- _Exercise aim_: Please set down the entire listing exactly.
......
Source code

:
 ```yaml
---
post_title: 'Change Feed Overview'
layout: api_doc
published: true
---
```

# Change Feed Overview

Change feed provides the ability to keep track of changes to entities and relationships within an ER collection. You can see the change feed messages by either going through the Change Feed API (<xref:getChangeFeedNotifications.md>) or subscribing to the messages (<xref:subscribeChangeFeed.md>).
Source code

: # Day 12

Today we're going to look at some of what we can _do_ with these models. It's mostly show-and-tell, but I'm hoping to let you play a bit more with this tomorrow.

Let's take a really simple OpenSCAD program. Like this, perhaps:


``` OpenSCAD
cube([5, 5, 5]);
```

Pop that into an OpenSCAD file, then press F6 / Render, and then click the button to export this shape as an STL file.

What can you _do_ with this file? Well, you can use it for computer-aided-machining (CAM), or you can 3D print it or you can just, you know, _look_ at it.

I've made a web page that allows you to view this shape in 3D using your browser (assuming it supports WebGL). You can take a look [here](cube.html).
......
- _Reply_:
Source code

:
 ```yaml
---
post_title: 'Change Feed Overview'
layout: api_doc
published: true
---
```

# Change Feed Overview

Change feed provides the ability to keep track of changes to entities and relationships within an ER collection. You can see the change feed messages by either going through the Change Feed API (<xref:getChangeFeedNotifications.md>) or subscribing to the messages (<xref:subscribeChangeFeed.md>).
Source code

: # Day 12

Today we're going to look at some of what we can _do_ with these models. It's mostly show-and-tell, but I'm hoping to let you play a bit more with this tomorrow.

Let's take a really simple OpenSCAD program. Like this, perhaps:


``` OpenSCAD
cube([5, 5, 5]);
```

Pop that into an OpenSCAD file, then press F6 / Render, and then click the button to export this shape as an STL file.

What can you _do_ with this file? Well, you can use it for computer-aided-machining (CAM), or you can 3D print it or you can just, you know, _look_ at it.

I've made a web page that allows you to view this shape in 3D using your browser (assuming it supports WebGL). You can take a look [here](cube.html).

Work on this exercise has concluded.